I have been kinda obsessed with visible mending, as you can tell by my newly created Pinterest board on the subject. There is a whole lot of excellent information out there on the subject. For this particular hat, I used a combination of swiss darning, weaving and simple embroidery to make something that looks like a feather or flower or leaf? Not quite sure, but I like it.
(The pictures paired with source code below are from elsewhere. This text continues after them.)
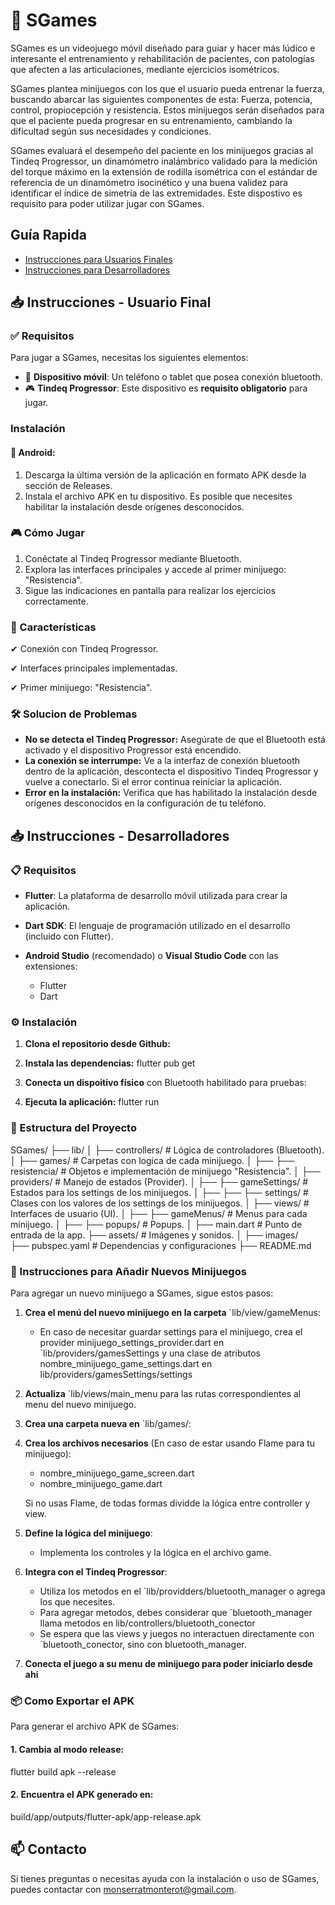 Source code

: # 📌 SGames
SGames es un videojuego móvil diseñado para guiar y hacer más lúdico e interesante el entrenamiento y rehabilitación de pacientes, con patologías que afecten a las articulaciones, mediante ejercicios isométricos.

SGames plantea minijuegos con los que el usuario pueda entrenar la fuerza, buscando abarcar las siguientes componentes de esta: Fuerza, potencia, control, propiocepción y resistencia. Estos minijuegos serán diseñados para que el paciente pueda progresar en su entrenamiento, cambiando la dificultad según sus necesidades y condiciones.

SGames evaluará el desempeño del paciente en los minijuegos gracias al Tindeq Progressor, un dinamómetro inalámbrico validado para la medición del torque máximo en la extensión de rodilla isométrica con el estándar de referencia de un dinamómetro isocinético y una buena validez para identificar el índice de simetría de las extremidades. Este dispostivo es requisito para poder utilizar jugar con SGames.

## Guía Rapida

- [Instrucciones para Usuarios Finales](#sgames---usuario-final)
- [Instrucciones para Desarrolladores](#sgames---desarrolladores)

## 📥 Instrucciones - Usuario Final

### ✅ Requisitos

Para jugar a SGames, necesitas los siguientes elementos:

- 📱 **Dispositivo móvil**: Un teléfono o tablet que posea conexión bluetooth.
- 🎮 **Tindeq Progressor**: Este dispositivo es **requisito obligatorio** para jugar.

### Instalación

#### 📌 Android:
1. Descarga la última versión de la aplicación en formato APK desde la sección de Releases.
2. Instala el archivo APK en tu dispositivo. Es posible que necesites habilitar la instalación desde orígenes desconocidos.

### 🎮 Cómo Jugar
1. Conéctate al Tindeq Progressor mediante Bluetooth.
2. Explora las interfaces principales y accede al primer minijuego: "Resistencia".
3. Sigue las indicaciones en pantalla para realizar los ejercicios correctamente.

### 🌟 Características
✔ Conexión con Tindeq Progressor.

✔ Interfaces principales implementadas.

✔ Primer minijuego: "Resistencia".

### 🛠 Solucion de Problemas

* **No se detecta el Tindeq Progressor:** Asegúrate de que el Bluetooth está activado y el dispositivo Progressor está encendido.
* **La conexión se interrumpe:** Ve a la interfaz de conexión bluetooth dentro de la aplicación, descontecta el dispositivo Tindeq Progressor y vuelve a conectarlo. Si el error continua reiniciar la aplicación.
* **Error en la instalación:** Verifica que has habilitado la instalación desde orígenes desconocidos en la configuración de tu teléfono.

## 📥 Instrucciones - Desarrolladores

### 📋 Requisitos

- **Flutter**: La plataforma de desarrollo móvil utilizada para crear la aplicación.
- **Dart SDK**: El lenguaje de programación utilizado en el desarrollo (incluido con Flutter).

- **Android Studio** (recomendado) o **Visual Studio Code** con las extensiones:

    - Flutter
    - Dart


### ⚙ Instalación

1. **Clona el repositorio desde Github:**
2. **Instala las dependencias:**
flutter pub get

3. **Conecta un dispoitivo físico** con Bluetooth habilitado para pruebas:
4. **Ejecuta la aplicación:**
flutter run


### 📁 Estructura del Proyecto

SGames/
├── lib/
│   ├── controllers/           # Lógica de controladores (Bluetooth).
│   ├── games/                 # Carpetas con logica de cada minijuego.
│   ├──   ├── resistencia/     # Objetos e implementación de minijuego "Resistencia".
│   ├── providers/             # Manejo de estados (Provider).
│   ├──   ├── gameSettings/    # Estados para los settings de los minijuegos.
│   ├──   ├──   ├── settings/  # Clases con los valores de los settings de los minijuegos.
│   ├── views/                 # Interfaces de usuario (UI).
│   ├──   ├── gameMenus/       # Menus para cada minijuego.
│   ├──   ├── popups/          # Popups.
│   ├── main.dart              # Punto de entrada de la app.
├── assets/                    # Imágenes y sonidos.
│   ├── images/                        
├── pubspec.yaml               # Dependencias y configuraciones
├── README.md


### 🚀 Instrucciones para Añadir Nuevos Minijuegos

Para agregar un nuevo minijuego a SGames, sigue estos pasos:

1. **Crea el menú del nuevo minijuego en la carpeta** `lib/view/gameMenus:
    - En caso de necesitar guardar settings para el minijuego, crea el provider minijuego_settings_provider.dart en `lib/providers/gamesSettings y una clase de atributos nombre_minijuego_game_settings.dart en lib/providers/gamesSettings/settings
2. **Actualiza** `lib/views/main_menu para las rutas correspondientes al menu del nuevo minijuego.
3. **Crea una carpeta nueva en** `lib/games/:
4. **Crea los archivos necesarios** (En caso de estar usando Flame para tu minijuego):
    - nombre_minijuego_game_screen.dart
    - nombre_minijuego_game.dart

    Si no usas Flame, de todas formas dividde la lógica entre controller y view.

5. **Define la lógica del minijuego**:
    - Implementa los controles y la lógica en el archivo game.
6. **Integra con el Tindeq Progressor**:
    - Utiliza los metodos en el `lib/providders/bluetooth_manager o agrega los que necesites.
    - Para agregar metodos, debes considerar que `bluetooth_manager llama metodos en lib/controllers/bluetooth_conector
    - Se espera que las views y juegos no interactuen directamente con `bluetooth_conector, sino con bluetooth_manager.
7. **Conecta el juego a su menu de minijuego para poder iniciarlo desde ahi** 

### 📦 Como Exportar el APK

Para generar el archivo APK de SGames:

#### 1. Cambia al modo release:
flutter build apk --release

#### 2. Encuentra el APK generado en: 
build/app/outputs/flutter-apk/app-release.apk


## 📫 Contacto

Si tienes preguntas o necesitas ayuda con la instalación o uso de SGames, puedes contactar con monserratmonterot@gmail.com.
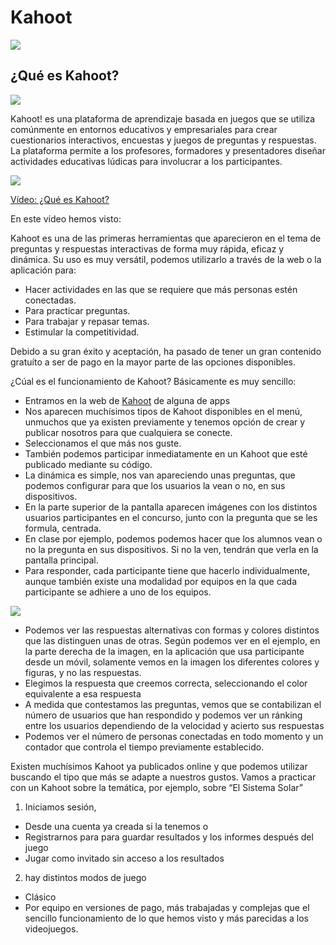 # Kahoot

![](https://raw.githubusercontent.com/javacasm/Iniciacion-Herramientas-Digitales-Aula/main/images/logo-kahoot.png)

## ¿Qué es Kahoot?

![](https://github.com/javacasm/Iniciacion-Herramientas-Digitales-Aula/blob/main/images/kahoot.jpeg?raw=true)

Kahoot! es una plataforma de aprendizaje basada en juegos que se utiliza comúnmente en entornos educativos y empresariales para crear cuestionarios interactivos, encuestas y juegos de preguntas y respuestas. La plataforma permite a los profesores, formadores y presentadores diseñar actividades educativas lúdicas para involucrar a los participantes.

[![](https://raw.githubusercontent.com/javacasm/Iniciacion-Herramientas-Digitales-Aula/main/images/portada-y-4.0_Que_es_Kahoot.png)](https://youtu.be/mg8bOMPmcUY)


[Vídeo: ¿Qué es Kahoot?](https://drive.google.com/file/d/1s7bfsUVdF0FISMyMJ4rS5qOABr1rZzuW/view?usp=sharing)

En este vídeo hemos visto:

Kahoot es una de las primeras herramientas que aparecieron en el tema de preguntas y respuestas interactivas de forma muy rápida, eficaz y dinámica. Su uso es muy versátil, podemos utilizarlo a través de la web o la aplicación para: 

* Hacer actividades en las que se requiere que más personas estén conectadas.
* Para practicar preguntas.
* Para trabajar y repasar temas.
* Estimular la competitividad.

Debido a su gran éxito y aceptación, ha pasado de tener un gran contenido gratuíto a ser de pago en la mayor parte de las opciones disponibles.

¿Cúal es el funcionamiento de Kahoot? Básicamente es muy sencillo:

* Entramos en la web de [Kahoot](https://kahoot.com/) de alguna de apps
* Nos aparecen muchísimos tipos de Kahoot disponibles en el menú, unmuchos que ya existen previamente y tenemos opción de crear y publicar nosotros para que cualquiera se conecte. 
* Seleccionamos el que más nos guste.
* También podemos participar inmediatamente en un Kahoot que esté publicado mediante su código.
* La dinámica es simple, nos van apareciendo unas preguntas, que podemos configurar para que los usuarios la vean o no, en sus dispositivos.
* En la parte superior de la pantalla aparecen imágenes con los distintos usuarios participantes en el concurso, junto con la pregunta que se les formula, centrada. 
* En clase por ejemplo, podemos podemos hacer que los alumnos vean o no la pregunta en sus dispositivos. Si no la ven, tendrán que verla en la pantalla principal.
* Para responder, cada participante tiene que hacerlo individualmente, aunque también existe una modalidad por equipos en la que cada participante se adhiere a uno de los equipos.

![](kahoot-ejemplo.png)

* Podemos ver las respuestas alternativas con formas y colores distintos que las distinguen unas de otras. Según podemos ver en el ejemplo, en la parte derecha de la imagen, en la aplicación que usa participante desde un móvil, solamente vemos en la imagen los diferentes colores y figuras, y no las respuestas.
* Elegimos la respuesta que creemos correcta, seleccionando el color equivalente a esa respuesta
* A medida que contestamos las preguntas, vemos que se contabilizan el número de usuarios que han respondido y podemos ver un ránking entre los usuarios dependiendo de la velocidad y acierto sus respuestas 
* Podemos ver el número de personas conectadas en todo momento y un contador que controla el tiempo previamente establecido.

Existen muchísimos Kahoot ya publicados online y que podemos utilizar buscando el tipo que más se adapte a nuestros gustos. 
Vamos a practicar con un Kahoot sobre la temática, por ejemplo, sobre “El Sistema Solar”

1. Iniciamos sesión, 

* Desde una cuenta ya creada si la tenemos o
* Registrarnos para para guardar resultados y los informes después del juego
* Jugar como invitado sin acceso a los resultados

2. hay distintos modos de juego

* Clásico
* Por equipo en versiones de pago, más trabajadas y complejas que el sencillo funcionamiento de lo que hemos visto y más parecidas a los videojuegos.

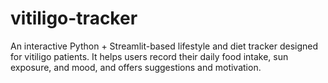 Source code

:# vitiligo-tracker
An interactive Python + Streamlit-based lifestyle and diet tracker designed for vitiligo patients. It helps users record their daily food intake, sun exposure, and mood, and offers suggestions and motivation.
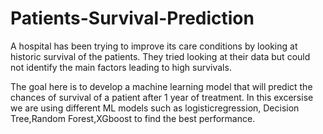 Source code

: # Patients-Survival-Prediction


A hospital has been trying to improve its care conditions by looking at historic survival of the patients. They tried looking at their data but could not identify the main factors leading to high survivals.

The goal here is to develop a machine learning model that will predict the chances of survival of a patient after 1 year of treatment. In this excersise we are using different ML models such as logisticregression, Decision Tree,Random Forest,XGboost to find the best performance.
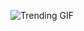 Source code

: 
<!-- GIF_SECTION -->
![Trending GIF](https://media0.giphy.com/media/v1.Y2lkPThiYjIxNzcya3B5c2U5a3diOTk4NjU3NDR6dmozemRnanJhNGx0eWhpcGd6ZjJsYSZlcD12MV9naWZzX3NlYXJjaCZjdD1n/l1Avz2eLA4YdEym3u/giphy.gif)
<!-- END_GIF_SECTION -->
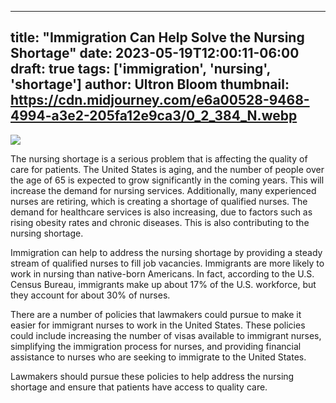 
---
title: "Immigration Can Help Solve the Nursing Shortage"
date: 2023-05-19T12:00:11-06:00
draft: true
tags: ['immigration', 'nursing', 'shortage']
author: Ultron Bloom
thumbnail: https://cdn.midjourney.com/e6a00528-9468-4994-a3e2-205fa12e9ca3/0_2_384_N.webp
---

![](https://cdn.midjourney.com/e6a00528-9468-4994-a3e2-205fa12e9ca3/0_2.webp)


The nursing shortage is a serious problem that is affecting the quality of care for patients. The United States is aging, and the number of people over the age of 65 is expected to grow significantly in the coming years. This will increase the demand for nursing services. Additionally, many experienced nurses are retiring, which is creating a shortage of qualified nurses. The demand for healthcare services is also increasing, due to factors such as rising obesity rates and chronic diseases. This is also contributing to the nursing shortage.

Immigration can help to address the nursing shortage by providing a steady stream of qualified nurses to fill job vacancies. Immigrants are more likely to work in nursing than native-born Americans. In fact, according to the U.S. Census Bureau, immigrants make up about 17% of the U.S. workforce, but they account for about 30% of nurses.

There are a number of policies that lawmakers could pursue to make it easier for immigrant nurses to work in the United States. These policies could include increasing the number of visas available to immigrant nurses, simplifying the immigration process for nurses, and providing financial assistance to nurses who are seeking to immigrate to the United States.

Lawmakers should pursue these policies to help address the nursing shortage and ensure that patients have access to quality care.


             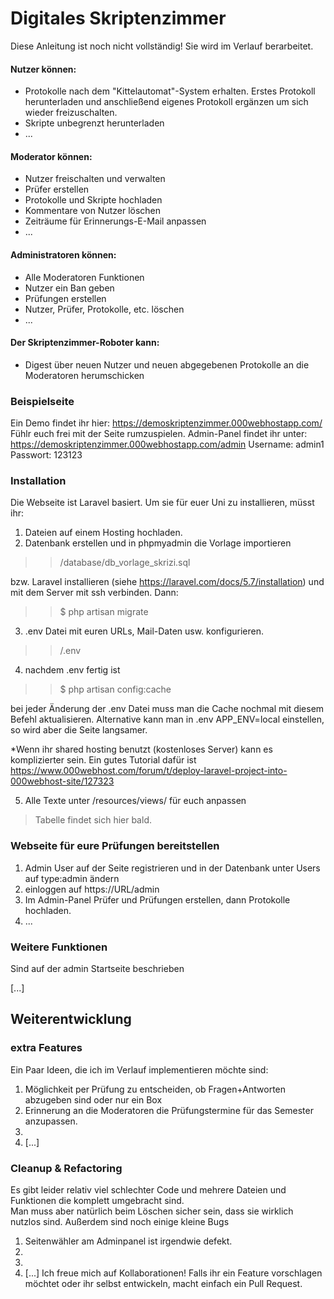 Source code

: # Digitales Skriptenzimmer

Diese Anleitung ist noch nicht vollständig! 
Sie wird im Verlauf berarbeitet.

#### Nutzer können:
  - Protokolle nach dem "Kittelautomat"-System erhalten. Erstes Protokoll herunterladen und anschließend eigenes Protokoll ergänzen um sich wieder freizuschalten.
  - Skripte unbegrenzt herunterladen
  - ...
  
#### Moderator können:
 - Nutzer freischalten und verwalten
 - Prüfer erstellen
 - Protokolle und Skripte hochladen
 - Kommentare von Nutzer löschen
 - Zeiträume für Erinnerungs-E-Mail anpassen
 - ...

#### Administratoren können:
 - Alle Moderatoren Funktionen
 - Nutzer ein Ban geben
 - Prüfungen erstellen
 - Nutzer, Prüfer, Protokolle,  etc. löschen
 - ...

#### Der Skriptenzimmer-Roboter kann:

 - Digest über neuen Nutzer und neuen abgegebenen Protokolle an die Moderatoren herumschicken 
 
### Beispielseite
Ein Demo findet ihr hier: https://demoskriptenzimmer.000webhostapp.com/  
Fühlr euch frei mit der Seite rumzuspielen.
Admin-Panel findet ihr unter: https://demoskriptenzimmer.000webhostapp.com/admin
Username: admin1
Passwort: 123123
 
### Installation

Die Webseite ist Laravel basiert. Um sie für euer Uni zu installieren, müsst ihr: 
1. Dateien auf einem Hosting hochladen.
2. Datenbank erstellen und in phpmyadmin die Vorlage importieren 
>> /database/db_vorlage_skrizi.sql  

bzw. Laravel installieren (siehe https://laravel.com/docs/5.7/installation) und mit dem Server mit ssh verbinden. Dann:  
>> $ php artisan migrate
3. .env Datei mit euren URLs, Mail-Daten usw. konfigurieren.
>>  /.env
4. nachdem .env fertig ist 
>> $ php artisan config:cache

bei jeder Änderung der .env Datei muss man die Cache nochmal mit diesem Befehl aktualisieren.
Alternative kann man in .env APP_ENV=local einstellen, so wird aber die Seite langsamer.

*Wenn ihr shared hosting benutzt (kostenloses Server) kann es komplizierter sein. Ein gutes Tutorial dafür ist   https://www.000webhost.com/forum/t/deploy-laravel-project-into-000webhost-site/127323

5. Alle Texte unter /resources/views/ für euch anpassen
>Tabelle findet sich hier bald.

### Webseite für eure Prüfungen bereitstellen
1. Admin User auf der Seite registrieren und in der Datenbank unter Users auf type:admin ändern
2. einloggen auf https://URL/admin
3. Im Admin-Panel Prüfer und Prüfungen erstellen, dann Protokolle hochladen.
4. ...

### Weitere Funktionen
Sind auf der admin Startseite beschrieben

[...]

## Weiterentwicklung

### extra Features
Ein Paar Ideen, die ich im Verlauf implementieren möchte sind: 
1. Möglichkeit per Prüfung zu entscheiden, ob Fragen+Antworten abzugeben sind oder nur ein Box
2. Erinnerung an die Moderatoren die Prüfungstermine für das Semester anzupassen.  
3.
4. [...]

### Cleanup & Refactoring
Es gibt leider relativ viel schlechter Code und mehrere Dateien und Funktionen die komplett umgebracht sind.  
Man muss aber natürlich beim Löschen sicher sein, dass sie wirklich nutzlos sind.
Außerdem sind noch einige kleine Bugs
1. Seitenwähler am Adminpanel ist irgendwie defekt.
2.
3.
4. [...]
Ich freue mich auf Kollaborationen! Falls ihr ein Feature vorschlagen möchtet oder ihr selbst entwickeln, macht einfach ein Pull Request.
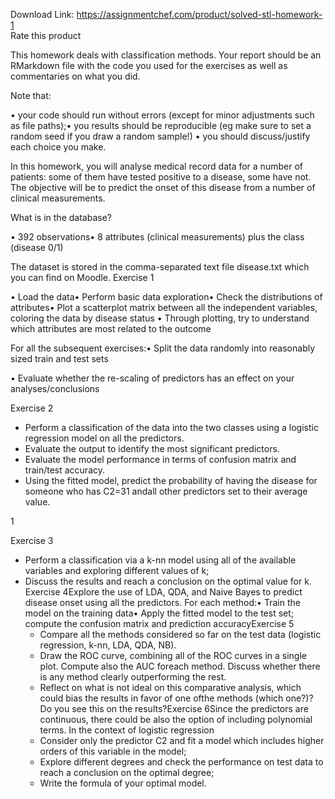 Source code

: Download Link: https://assignmentchef.com/product/solved-stl-homework-1
<br>
<span class="kksr-muted">Rate this product</span>




This homework deals with classification methods. Your report should be an RMarkdown file with the code you used for the exercises as well as commentaries on what you did.

Note that:

• your code should run without errors (except for minor adjustments such as file paths);• you results should be reproducible (eg make sure to set a random seed if you draw a random sample!) • you should discuss/justify each choice you make.

In this homework, you will analyse medical record data for a number of patients: some of them have tested positive to a disease, some have not. The objective will be to predict the onset of this disease from a number of clinical measurements.

What is in the database?

• 392 observations• 8 attributes (clinical measurements) plus the class (disease 0/1)

The dataset is stored in the comma-separated text file disease.txt which you can find on Moodle. Exercise 1

• Load the data• Perform basic data exploration• Check the distributions of attributes• Plot a scatterplot matrix between all the independent variables, coloring the data by disease status • Through plotting, try to understand which attributes are most related to the outcome

For all the subsequent exercises:• Split the data randomly into reasonably sized train and test sets

• Evaluate whether the re-scaling of predictors has an effect on your analyses/conclusions

Exercise 2

<ul>

 <li>Perform a classification of the data into the two classes using a logistic regression model on all the predictors.</li>

 <li>Evaluate the output to identify the most significant predictors.</li>

 <li>Evaluate the model performance in terms of confusion matrix and train/test accuracy.</li>

 <li>Using the fitted model, predict the probability of having the disease for someone who has C2=31 andall other predictors set to their average value.</li>

</ul>

1

Exercise 3

<ul>

 <li>Perform a classification via a k-nn model using all of the available variables and exploring different values of k;</li>

 <li>Discuss the results and reach a conclusion on the optimal value for k. Exercise 4Explore the use of LDA, QDA, and Naive Bayes to predict disease onset using all the predictors. For each method:• Train the model on the training data• Apply the fitted model to the test set; compute the confusion matrix and prediction accuracyExercise 5

  <ul>

   <li>Compare all the methods considered so far on the test data (logistic regression, k-nn, LDA, QDA, NB).</li>

   <li>Draw the ROC curve, combining all of the ROC curves in a single plot. Compute also the AUC foreach method. Discuss whether there is any method clearly outperforming the rest.</li>

   <li>Reflect on what is not ideal on this comparative analysis, which could bias the results in favor of one ofthe methods (which one?)? Do you see this on the results?Exercise 6Since the predictors are continuous, there could be also the option of including polynomial terms. In the context of logistic regression</li>

  </ul>

  <ul>

   <li>Consider only the predictor C2 and fit a model which includes higher orders of this variable in the model;</li>

   <li>Explore different degrees and check the performance on test data to reach a conclusion on the optimal degree;</li>

   <li>Write the formula of your optimal model.</li>

  </ul></li>

</ul> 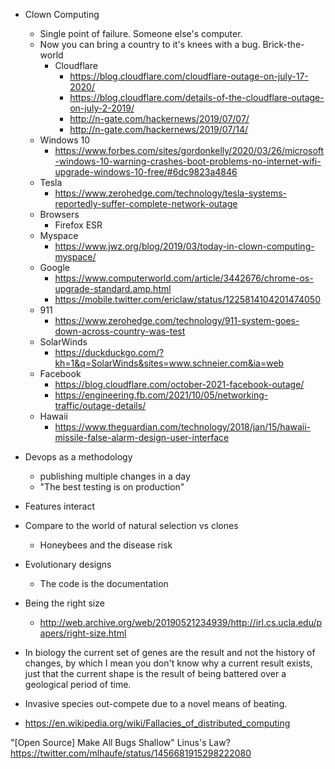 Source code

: - Clown Computing
  - Single point of failure. Someone else's computer.
  - Now you can bring a country to it's knees with a bug. Brick-the-world
    - Cloudflare
      - https://blog.cloudflare.com/cloudflare-outage-on-july-17-2020/
      - https://blog.cloudflare.com/details-of-the-cloudflare-outage-on-july-2-2019/
      - http://n-gate.com/hackernews/2019/07/07/
      - http://n-gate.com/hackernews/2019/07/14/
  - Windows 10
    - https://www.forbes.com/sites/gordonkelly/2020/03/26/microsoft-windows-10-warning-crashes-boot-problems-no-internet-wifi-upgrade-windows-10-free/#6dc9823a4846
  - Tesla
    - https://www.zerohedge.com/technology/tesla-systems-reportedly-suffer-complete-network-outage
  - Browsers
    - Firefox ESR
  - Myspace
    - https://www.jwz.org/blog/2019/03/today-in-clown-computing-myspace/
  - Google
    - https://www.computerworld.com/article/3442676/chrome-os-upgrade-standard.amp.html
    - https://mobile.twitter.com/ericlaw/status/1225814104201474050
  - 911
    - https://www.zerohedge.com/technology/911-system-goes-down-across-country-was-test
  - SolarWinds
    - https://duckduckgo.com/?kh=1&q=SolarWinds&sites=www.schneier.com&ia=web
  - Facebook
    - https://blog.cloudflare.com/october-2021-facebook-outage/
    - https://engineering.fb.com/2021/10/05/networking-traffic/outage-details/
  - Hawaii
    - https://www.theguardian.com/technology/2018/jan/15/hawaii-missile-false-alarm-design-user-interface
- Devops as a methodology
  - publishing multiple changes in a day
  - "The best testing is on production"

- Features interact

- Compare to the world of natural selection vs clones
  - Honeybees and the disease risk

- Evolutionary designs
  - The code is the documentation

- Being the right size
  - http://web.archive.org/web/20190521234939/http://irl.cs.ucla.edu/papers/right-size.html

- In biology the current set of genes are the result and not the history of changes, by which I mean 
  you don't know why a current result exists, just that the current shape is the result of being battered
  over a geological period of time.
- Invasive species out-compete due to a novel means of beating.

- https://en.wikipedia.org/wiki/Fallacies_of_distributed_computing



"[Open Source] Make All Bugs Shallow" Linus's Law?
https://twitter.com/mlhaufe/status/1456681915298222080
excuse me while I contemplate my next cover knit

10.09.2014

you know it's time to...

...try on your Amanda when people start complimenting you on that baby sweater you are knitting.

Whew, it fits!

9.24.2014

knitting along


shhhhh.....I know that I already have a million things on the needles, but the Amanda knitalong over at Fringe Association is too tempting to resist. The energy and enthusiasm that Karen has put into this is infectious and I am looking forward to learning so many things from the most excellent panel of experts that are also knitting along. Here are the deets on my Amanda so far:

yarn: Knitpicks Wool of the Andes in the dove heather colorway. A terrific workhorse yarn at a budget friendly price point.
swatch: US size 6 & 5. I was initially dreading swatching for this project but this detailed post by Kate Gagnon Osborn really helped to guide me through the process of knitting & measuring a cable swatch. 
cast-on: the easy, fast & reliable long-tail.
size/ease: size 35 medium since I want a little positive ease. 
concerns/trepidations: keeping the knitting energy flowing smoothly...and getting this knitted before the season is over, since the last heavily cabled sweater I made (Aidez) took nearly a year to finish!
body construction: using the same approach as for my Aidez: knitting the body in one piece & the sleeves flat two-at-a-time. Also plan on incorporating faux seams for the body.
button bands: really excited to try out the button band as written. It looks lovely in the project photo so fingers crossed!
other mods: none so far, but who knows? That's half the fun! Here's a close-up of how I am keeping things from going haywire:

color coordinated highlighter tape + talking stitch markers = scary organizational skillz or just plain scary?

9.19.2014

uniform


Uniform is such an appropriate name for this cardigan. Simple, relaxed, classic and oh so easy to wear with my daily uniform of jeans + t + sneakers. I love how modern the exaggerated garter stitch borders look. The inset pockets add a sporty touch to an otherwise simple design. What makes this pattern so fun is that there are many options for creating the cardigan of your dreams, just by changing up the length, sweater shaping, fit of the sleeves, pockets, neckbands, etc. I could easily knit a dozen sweaters with just this one pattern. Plus, how cool would it be to switch out the garter stitch borders for something a little bit more fancy or maybe add some colorwork? I am looking forward to revisiting this pattern in the future. For this version, I chose to knit the shorter body length, straight waist shaping, fitted sleeves, simple neckband and inset pockets. I also added some positive ease in order to achieve a relaxed fit, which will come in handy when the weather gets cooler and the hula halter top gets traded in for a flannel shirt.


The cardigan is designed by Carrie Bostick Hoge, whose work I am pretty much in love with at the moment. Every one of her sweaters would be a welcome addition to my #projectsweaterchest.